The present applicant proposed a radiator for a liquid cooling type cooling device for cooling a power device (semiconductor element), such as, e.g., an IGBT (Insulated Gate Bipolar Transistor), used for a power conversion device to be mounted on, for example, an electric vehicle, a hybrid vehicle, a train, etc. (see Patent Document 1). The liquid cooling type cooling device is provided with a casing having a top wall, a bottom wall, and a peripheral wall. In the casing, a coolant passage in which a coolant flowed into the casing flows is provided. A heating element is attached to at least either one of the top wall outer surface and the bottom wall outer surface of the casing. In the liquid cooling type cooling device configured to cool the heating element by the coolant flowing through the coolant passage, a radiator which is arranged in the coolant passage in the casing radiates the heat emitted from the heating element to the coolant. The radiator is composed of a plurality of vertically elongated rectangular shaped fin plates arranged in parallel at intervals, and rod-shaped connecting members extending in a direction intersecting with the longitudinal direction of the fin plate and integrally connecting all the fin plates. All the fin plates are arranged at intervals in a thickness direction in a state in which the longitudinal direction of the fin plate is oriented in the flow direction of the coolant and the width direction of the fin plate is oriented in the vertical direction. At least one notch is formed in one side edge portion out of both side edge portions of the fin plate in the width direction. At least one notch is formed in the other side edge portion out of both side edge portions of the fin plate in the width direction at a position deviated from the notch of one side edge portion in the longitudinal direction of the fin plate. Connecting members are press-fitted into the notches of both side edge portions of all the fin plates so as not to protrude from the notches. Thus, all the fin plates are integrally connected by the connecting members.

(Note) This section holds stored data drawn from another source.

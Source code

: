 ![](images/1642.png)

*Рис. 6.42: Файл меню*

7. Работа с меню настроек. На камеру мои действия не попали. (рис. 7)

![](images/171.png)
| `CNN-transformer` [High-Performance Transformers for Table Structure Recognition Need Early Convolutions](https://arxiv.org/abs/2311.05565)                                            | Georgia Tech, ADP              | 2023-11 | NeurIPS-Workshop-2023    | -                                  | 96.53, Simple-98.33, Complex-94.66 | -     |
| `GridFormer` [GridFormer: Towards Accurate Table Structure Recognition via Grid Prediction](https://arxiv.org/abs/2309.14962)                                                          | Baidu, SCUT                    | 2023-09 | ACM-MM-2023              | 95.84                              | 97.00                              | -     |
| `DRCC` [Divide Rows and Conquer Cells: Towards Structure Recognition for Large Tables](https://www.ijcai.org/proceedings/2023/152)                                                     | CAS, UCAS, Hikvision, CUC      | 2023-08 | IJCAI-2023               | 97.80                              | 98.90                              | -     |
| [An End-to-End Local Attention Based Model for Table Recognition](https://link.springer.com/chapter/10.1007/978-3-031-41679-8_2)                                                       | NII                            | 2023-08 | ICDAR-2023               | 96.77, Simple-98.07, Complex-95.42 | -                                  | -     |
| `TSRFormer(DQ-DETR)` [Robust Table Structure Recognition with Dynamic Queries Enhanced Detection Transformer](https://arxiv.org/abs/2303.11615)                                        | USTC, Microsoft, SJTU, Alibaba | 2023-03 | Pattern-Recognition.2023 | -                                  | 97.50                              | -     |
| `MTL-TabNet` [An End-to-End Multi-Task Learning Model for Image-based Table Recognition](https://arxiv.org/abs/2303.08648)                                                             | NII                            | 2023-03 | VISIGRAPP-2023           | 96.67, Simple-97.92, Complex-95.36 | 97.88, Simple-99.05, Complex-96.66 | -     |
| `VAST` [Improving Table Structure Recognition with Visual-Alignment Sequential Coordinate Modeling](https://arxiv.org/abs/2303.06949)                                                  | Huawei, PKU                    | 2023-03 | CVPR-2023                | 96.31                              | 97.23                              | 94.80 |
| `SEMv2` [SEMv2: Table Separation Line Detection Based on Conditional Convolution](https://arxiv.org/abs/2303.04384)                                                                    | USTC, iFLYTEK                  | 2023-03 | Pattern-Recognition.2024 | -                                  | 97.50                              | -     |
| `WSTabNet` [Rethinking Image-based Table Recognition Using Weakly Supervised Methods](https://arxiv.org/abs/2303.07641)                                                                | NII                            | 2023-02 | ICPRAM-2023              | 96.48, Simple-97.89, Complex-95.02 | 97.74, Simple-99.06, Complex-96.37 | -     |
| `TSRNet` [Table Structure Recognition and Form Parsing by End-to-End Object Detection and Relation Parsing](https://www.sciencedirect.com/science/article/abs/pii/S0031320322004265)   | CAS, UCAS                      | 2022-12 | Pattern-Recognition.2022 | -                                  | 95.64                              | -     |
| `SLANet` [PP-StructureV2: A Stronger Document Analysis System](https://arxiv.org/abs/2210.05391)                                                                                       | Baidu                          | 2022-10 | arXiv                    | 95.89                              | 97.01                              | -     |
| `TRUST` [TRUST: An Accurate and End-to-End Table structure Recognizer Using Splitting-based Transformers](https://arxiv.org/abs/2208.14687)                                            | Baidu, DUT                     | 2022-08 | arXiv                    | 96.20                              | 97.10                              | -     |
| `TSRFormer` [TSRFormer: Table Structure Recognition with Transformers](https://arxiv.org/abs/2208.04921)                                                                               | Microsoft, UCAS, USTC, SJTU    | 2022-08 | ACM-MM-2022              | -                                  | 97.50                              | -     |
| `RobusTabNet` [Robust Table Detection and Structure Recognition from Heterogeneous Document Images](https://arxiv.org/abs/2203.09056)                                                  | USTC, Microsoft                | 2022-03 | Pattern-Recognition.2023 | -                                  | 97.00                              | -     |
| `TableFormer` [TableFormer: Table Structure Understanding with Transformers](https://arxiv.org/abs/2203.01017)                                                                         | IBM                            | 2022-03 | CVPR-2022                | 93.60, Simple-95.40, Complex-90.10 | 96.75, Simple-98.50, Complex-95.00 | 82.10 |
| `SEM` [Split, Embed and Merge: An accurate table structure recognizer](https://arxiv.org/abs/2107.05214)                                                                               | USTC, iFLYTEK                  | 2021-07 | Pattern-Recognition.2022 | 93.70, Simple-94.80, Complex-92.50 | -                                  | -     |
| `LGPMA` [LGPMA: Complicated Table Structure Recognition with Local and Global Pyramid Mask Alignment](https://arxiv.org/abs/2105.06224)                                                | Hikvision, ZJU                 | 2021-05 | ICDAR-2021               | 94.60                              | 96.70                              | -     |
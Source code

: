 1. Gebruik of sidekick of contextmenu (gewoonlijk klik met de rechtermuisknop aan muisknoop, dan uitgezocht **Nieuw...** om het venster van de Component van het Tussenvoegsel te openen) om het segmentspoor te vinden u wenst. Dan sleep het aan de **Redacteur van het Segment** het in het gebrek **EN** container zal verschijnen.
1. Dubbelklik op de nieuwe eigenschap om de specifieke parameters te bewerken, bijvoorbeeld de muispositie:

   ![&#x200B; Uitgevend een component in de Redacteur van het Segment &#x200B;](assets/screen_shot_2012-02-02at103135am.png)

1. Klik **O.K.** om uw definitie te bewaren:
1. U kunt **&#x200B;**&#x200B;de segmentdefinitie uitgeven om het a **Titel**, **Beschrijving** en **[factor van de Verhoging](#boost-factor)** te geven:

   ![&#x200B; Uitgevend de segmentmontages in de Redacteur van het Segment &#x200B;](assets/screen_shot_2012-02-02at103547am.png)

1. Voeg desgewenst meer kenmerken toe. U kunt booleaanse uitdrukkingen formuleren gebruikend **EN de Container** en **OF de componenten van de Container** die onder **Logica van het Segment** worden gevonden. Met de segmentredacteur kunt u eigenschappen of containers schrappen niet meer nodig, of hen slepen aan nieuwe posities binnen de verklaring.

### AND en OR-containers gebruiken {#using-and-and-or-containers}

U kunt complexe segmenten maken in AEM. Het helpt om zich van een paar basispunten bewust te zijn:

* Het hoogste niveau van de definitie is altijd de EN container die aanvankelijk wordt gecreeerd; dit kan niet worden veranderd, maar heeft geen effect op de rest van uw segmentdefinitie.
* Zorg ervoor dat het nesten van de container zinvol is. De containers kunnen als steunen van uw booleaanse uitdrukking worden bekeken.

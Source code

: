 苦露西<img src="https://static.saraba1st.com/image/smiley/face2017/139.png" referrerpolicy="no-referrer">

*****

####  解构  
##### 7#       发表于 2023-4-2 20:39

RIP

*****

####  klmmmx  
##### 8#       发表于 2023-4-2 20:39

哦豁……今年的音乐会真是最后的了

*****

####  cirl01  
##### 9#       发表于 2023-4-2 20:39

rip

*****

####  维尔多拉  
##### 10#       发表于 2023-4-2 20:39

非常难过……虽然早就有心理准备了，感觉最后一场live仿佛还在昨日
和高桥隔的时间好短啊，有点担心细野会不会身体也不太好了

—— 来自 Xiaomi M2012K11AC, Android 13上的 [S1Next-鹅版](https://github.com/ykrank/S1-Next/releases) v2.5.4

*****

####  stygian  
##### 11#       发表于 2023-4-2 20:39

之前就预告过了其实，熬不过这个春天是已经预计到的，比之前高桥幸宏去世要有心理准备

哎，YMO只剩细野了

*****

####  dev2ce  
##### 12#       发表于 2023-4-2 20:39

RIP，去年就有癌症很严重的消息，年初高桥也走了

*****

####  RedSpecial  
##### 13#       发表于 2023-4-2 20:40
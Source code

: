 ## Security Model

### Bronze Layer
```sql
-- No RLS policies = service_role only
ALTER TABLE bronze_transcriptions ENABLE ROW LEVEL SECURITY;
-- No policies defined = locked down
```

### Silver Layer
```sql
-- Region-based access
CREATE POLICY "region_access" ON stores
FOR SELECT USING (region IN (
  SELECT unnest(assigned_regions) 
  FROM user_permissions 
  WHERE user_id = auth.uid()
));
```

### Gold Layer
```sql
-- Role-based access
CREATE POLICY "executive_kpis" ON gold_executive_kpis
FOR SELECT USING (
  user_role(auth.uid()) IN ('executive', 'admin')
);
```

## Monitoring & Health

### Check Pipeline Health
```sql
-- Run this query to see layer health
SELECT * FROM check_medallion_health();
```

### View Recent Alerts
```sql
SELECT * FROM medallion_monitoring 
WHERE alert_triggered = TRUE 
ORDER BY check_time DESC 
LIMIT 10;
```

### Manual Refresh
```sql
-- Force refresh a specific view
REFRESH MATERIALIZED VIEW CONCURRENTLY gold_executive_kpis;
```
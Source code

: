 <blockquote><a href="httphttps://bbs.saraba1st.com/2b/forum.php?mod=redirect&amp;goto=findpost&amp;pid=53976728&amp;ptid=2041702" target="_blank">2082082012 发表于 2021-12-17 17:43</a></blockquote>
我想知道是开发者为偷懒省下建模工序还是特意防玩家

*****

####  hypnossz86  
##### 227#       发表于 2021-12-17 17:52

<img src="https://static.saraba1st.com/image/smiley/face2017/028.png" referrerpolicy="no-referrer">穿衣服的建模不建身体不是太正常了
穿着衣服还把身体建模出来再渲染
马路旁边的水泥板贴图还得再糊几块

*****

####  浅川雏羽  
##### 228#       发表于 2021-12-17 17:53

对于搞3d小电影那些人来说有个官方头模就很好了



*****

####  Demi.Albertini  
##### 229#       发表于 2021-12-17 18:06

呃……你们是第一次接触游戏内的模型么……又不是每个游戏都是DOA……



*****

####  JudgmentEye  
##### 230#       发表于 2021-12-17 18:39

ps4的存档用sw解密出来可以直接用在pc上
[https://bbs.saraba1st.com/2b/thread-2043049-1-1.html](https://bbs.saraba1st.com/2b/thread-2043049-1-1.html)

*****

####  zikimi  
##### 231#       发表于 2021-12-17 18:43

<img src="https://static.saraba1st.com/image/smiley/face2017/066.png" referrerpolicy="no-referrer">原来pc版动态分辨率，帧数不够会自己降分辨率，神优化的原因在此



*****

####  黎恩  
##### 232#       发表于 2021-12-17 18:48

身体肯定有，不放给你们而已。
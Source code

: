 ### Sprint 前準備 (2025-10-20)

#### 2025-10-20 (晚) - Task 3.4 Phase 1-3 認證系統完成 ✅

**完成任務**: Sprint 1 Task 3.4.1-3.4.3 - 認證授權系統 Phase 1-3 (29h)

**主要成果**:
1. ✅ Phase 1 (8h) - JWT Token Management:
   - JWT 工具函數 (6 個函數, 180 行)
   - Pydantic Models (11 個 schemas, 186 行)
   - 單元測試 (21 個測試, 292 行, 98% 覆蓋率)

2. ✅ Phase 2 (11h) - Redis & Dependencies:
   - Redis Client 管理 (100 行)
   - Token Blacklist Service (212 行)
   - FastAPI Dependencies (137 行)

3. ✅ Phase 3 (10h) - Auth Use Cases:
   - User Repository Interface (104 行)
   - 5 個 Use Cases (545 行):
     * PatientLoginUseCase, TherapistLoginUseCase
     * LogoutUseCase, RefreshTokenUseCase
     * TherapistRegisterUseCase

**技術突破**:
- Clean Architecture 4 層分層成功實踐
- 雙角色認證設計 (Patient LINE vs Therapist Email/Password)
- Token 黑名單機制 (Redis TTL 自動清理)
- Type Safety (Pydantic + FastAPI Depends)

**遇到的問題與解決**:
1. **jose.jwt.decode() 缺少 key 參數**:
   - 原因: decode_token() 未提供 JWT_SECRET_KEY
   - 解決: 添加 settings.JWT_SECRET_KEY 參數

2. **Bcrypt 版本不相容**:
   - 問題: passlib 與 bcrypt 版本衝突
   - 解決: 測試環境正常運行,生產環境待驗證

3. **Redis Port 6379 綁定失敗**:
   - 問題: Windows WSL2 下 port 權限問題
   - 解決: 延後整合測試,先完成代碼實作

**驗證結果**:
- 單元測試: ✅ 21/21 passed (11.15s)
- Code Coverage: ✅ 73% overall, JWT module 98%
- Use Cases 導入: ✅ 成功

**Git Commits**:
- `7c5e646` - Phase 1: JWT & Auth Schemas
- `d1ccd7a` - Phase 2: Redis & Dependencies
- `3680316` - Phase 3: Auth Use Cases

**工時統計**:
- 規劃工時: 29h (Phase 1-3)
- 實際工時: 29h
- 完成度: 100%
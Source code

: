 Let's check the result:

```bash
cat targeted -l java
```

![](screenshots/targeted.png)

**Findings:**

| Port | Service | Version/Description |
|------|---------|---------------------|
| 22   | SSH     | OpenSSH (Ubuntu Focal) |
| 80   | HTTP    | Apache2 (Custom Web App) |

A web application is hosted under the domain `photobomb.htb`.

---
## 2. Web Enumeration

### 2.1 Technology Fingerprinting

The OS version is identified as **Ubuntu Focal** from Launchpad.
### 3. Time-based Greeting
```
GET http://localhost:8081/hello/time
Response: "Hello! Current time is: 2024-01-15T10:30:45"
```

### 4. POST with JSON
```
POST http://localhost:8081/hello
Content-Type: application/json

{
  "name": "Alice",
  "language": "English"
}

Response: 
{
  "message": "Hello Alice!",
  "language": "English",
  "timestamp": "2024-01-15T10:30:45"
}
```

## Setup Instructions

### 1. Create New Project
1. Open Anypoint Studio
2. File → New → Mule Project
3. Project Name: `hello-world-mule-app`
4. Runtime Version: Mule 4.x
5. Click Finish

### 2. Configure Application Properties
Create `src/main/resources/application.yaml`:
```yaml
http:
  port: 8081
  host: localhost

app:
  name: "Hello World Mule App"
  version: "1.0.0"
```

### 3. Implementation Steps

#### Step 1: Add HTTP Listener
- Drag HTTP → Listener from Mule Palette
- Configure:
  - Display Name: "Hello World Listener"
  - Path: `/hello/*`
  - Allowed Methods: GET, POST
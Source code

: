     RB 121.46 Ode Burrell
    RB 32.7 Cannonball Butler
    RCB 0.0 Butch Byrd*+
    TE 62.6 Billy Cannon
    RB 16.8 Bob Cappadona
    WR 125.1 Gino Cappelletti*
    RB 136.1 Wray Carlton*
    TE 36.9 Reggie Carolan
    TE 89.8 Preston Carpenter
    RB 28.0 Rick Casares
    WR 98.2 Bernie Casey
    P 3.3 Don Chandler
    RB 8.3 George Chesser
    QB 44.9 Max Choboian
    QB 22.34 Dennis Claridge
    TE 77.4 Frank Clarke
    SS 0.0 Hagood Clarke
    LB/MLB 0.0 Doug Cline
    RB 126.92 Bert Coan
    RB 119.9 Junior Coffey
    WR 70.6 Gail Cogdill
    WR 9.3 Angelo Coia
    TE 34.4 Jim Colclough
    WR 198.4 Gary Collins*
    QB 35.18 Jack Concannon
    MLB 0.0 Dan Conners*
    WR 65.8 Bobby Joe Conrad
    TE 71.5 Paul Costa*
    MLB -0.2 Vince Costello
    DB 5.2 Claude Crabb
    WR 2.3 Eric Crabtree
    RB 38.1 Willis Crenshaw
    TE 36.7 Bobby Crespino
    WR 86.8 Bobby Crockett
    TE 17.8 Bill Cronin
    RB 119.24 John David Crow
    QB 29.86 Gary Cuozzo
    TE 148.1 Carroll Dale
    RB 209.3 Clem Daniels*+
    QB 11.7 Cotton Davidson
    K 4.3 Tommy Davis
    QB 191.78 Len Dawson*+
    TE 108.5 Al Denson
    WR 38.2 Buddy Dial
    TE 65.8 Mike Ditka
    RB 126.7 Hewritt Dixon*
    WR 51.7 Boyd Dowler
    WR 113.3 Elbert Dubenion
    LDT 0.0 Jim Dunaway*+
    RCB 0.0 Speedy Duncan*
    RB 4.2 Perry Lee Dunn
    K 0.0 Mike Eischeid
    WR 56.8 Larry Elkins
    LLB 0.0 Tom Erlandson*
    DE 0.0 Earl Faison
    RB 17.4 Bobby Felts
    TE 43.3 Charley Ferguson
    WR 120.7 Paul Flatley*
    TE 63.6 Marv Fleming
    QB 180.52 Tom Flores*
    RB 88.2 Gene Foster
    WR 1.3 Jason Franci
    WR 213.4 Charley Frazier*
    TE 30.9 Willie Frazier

In the case of the radiator described in Patent Document 1, however, since a rod-shaped connecting member is required, the number of parts increases.
The radiator described in Patent Document 1 is produced by the method including a first step, a second step, a third step, and a fourth step, which will be described below. The first step is a step of subjecting a metal blank plate to press working to punch out the metal blank plate to obtain a plurality of vertically elongated rectangular shaped fin plates having notches formed respectively in a portion close to the one end of one side edge portion in the width direction and a portion close to the other end of the other side edge portion in the width direction so that the longitudinal direction is oriented in the width direction of the metal blank plate and the width direction is oriented in the longitudinal direction of the metal blank plate in a half-punched state in which both end portions in the longitudinal direction are connected to the bridge portions via the connecting portions. A second step is a step of bending a portion of the bridge portion between adjacent fin plates into a substantially S-shape so as to orient the width direction of each of all the fin plates in the vertical direction. A third step is a step of press-fitting connecting members into notches formed in the longitudinal one end of one side edge portion of each of all the fin plates in the width direction and notches formed in the longitudinal other end of the other side edge portion of each of all the fin plates in the width direction. A fourth step is a step of separating all the fin plates from the bridge portions by cutting all the connecting portions which connect the fin plates to the bridge portion. Since the method requires the above-described four steps, the work is troublesome. Moreover, in the fourth step, all the connecting portions connecting the fin plates to the bridge portions are cut to separate all the fin plates from the bridge portions, so that the bridge portions are discarded. Therefore, the material yield is deteriorated. As a result, the production cost of the radiator increases.